Mr Wojciech J. Chodan, a former commercial Vice President and consultant to a United Kingdom subsidiary of Kellogg, Brown & Root Inc. (“KBR”), pleaded guilty this month to conspiring to violate the Foreign Corrupt Practices Act (“FCPA”) for his participation in a decade-long scheme to bribe Nigerian government officials to obtain engineering, procurement and construction (“EPC”) contracts, according to the Department of Justice. The EPC contracts to build liquefied natural gas (“LNG”) facilities on Bonny Island, Nigeria, were valued at more than $6 billion.
Mr Chodan, a U.K. citizen, was extradited from the United Kingdom to the United States on Dec. 3, 2010, and pleaded guilty in the U.S. District Court in Houston before U.S. District Judge Keith P. Ellison to one count of conspiracy to violate the FCPA. Mr Chodan was originally charged on Feb. 17, 2009. Sentencing has been scheduled for Feb. 22, 2011. Mr Chodan faces a maximum penalty of 60 months in prison on the conspiracy charge. As part of his plea agreement, Mr Chodan agreed to forfeit $726,885.

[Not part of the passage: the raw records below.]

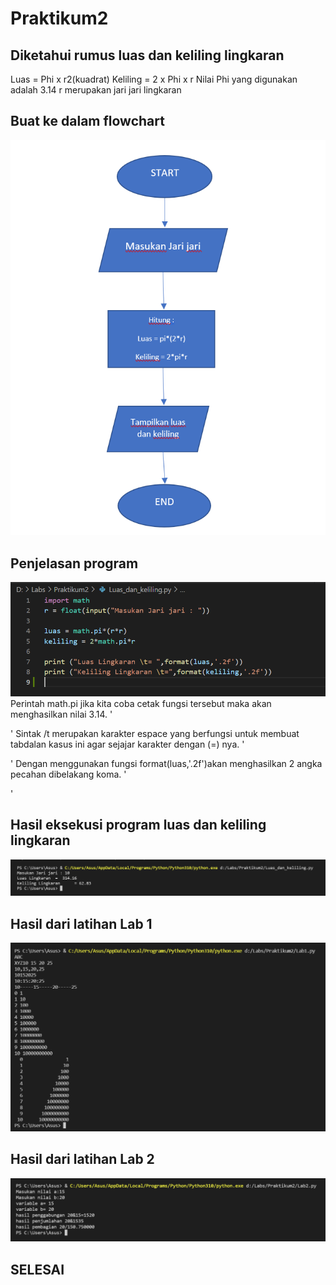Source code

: # Praktikum2

## Diketahui rumus luas dan keliling lingkaran
 Luas = Phi x r2(kuadrat)
 Keliling = 2 x Phi x r
 Nilai Phi yang digunakan adalah 3.14
 r merupakan jari jari lingkaran

## Buat ke dalam flowchart
![Gambar1](screenshot3/ssc2.png)

##  Penjelasan program
![Gambar2](screenshot3/ssc.png)
Perintah math.pi jika kita coba cetak fungsi tersebut maka akan menghasilkan nilai 3.14. '<p>'
Sintak /t merupakan karakter espace yang berfungsi untuk membuat tabdalan kasus ini agar sejajar karakter dengan (=) nya. '<P>'
Dengan menggunakan fungsi format(luas,'.2f')akan menghasilkan 2 angka pecahan dibelakang koma. '<p>'

## Hasil eksekusi program luas dan keliling lingkaran
![Gambar3](screenshot3/ssc1.png)

## Hasil dari latihan Lab 1
![Gambar4](screenshot3/ssc3.png)

## Hasil dari latihan Lab 2
![Gambar5](screenshot3/ssc4.png)

## SELESAI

Mr Chodan admitted that from approximately 1994 to June 2004, he and his co-conspirators agreed to pay bribes to Nigerian government officials, including top-level executive branch officials, in order to obtain and retain the EPC contracts. Mr Chodan recommended and agreed to the joint venture’s hiring of two agents, Mr Jeffrey Tesler and a Japanese trading company, to pay the bribes. During the course of the bribery scheme, the joint venture paid approximately $132 million to a Gibraltar corporation controlled by Mr Tesler and more than $50 million to the Japanese trading company. At crucial junctures preceding the award of EPC contracts, Mr Chodan and his co-conspirators met with successive holders of a top-level office in the executive branch of the Nigerian government to ask the office holders to designate a representative with whom the joint venture should negotiate the bribes to Nigerian government officials.
In related cases, KBR’s former CEO, Mr Albert Stanley, pleaded guilty in September 2008 to conspiring to violate the FCPA for his participation in the bribery scheme, while KBR’s successor company, Kellogg Brown & Root LLC, pleaded guilty in February 2009 to FCPA-related charges for its participation in the scheme to bribe Nigerian government officials. Kellogg Brown & Root LLC was ordered to pay a $402 million fine and to retain an independent compliance monitor for a three-year period to review the design and implementation of its compliance program. In addition, Mr Tesler was indicted in February 2009 on FCPA-related charges for his alleged participation in the bribery scheme, and the United States has requested his extradition from the United Kingdom.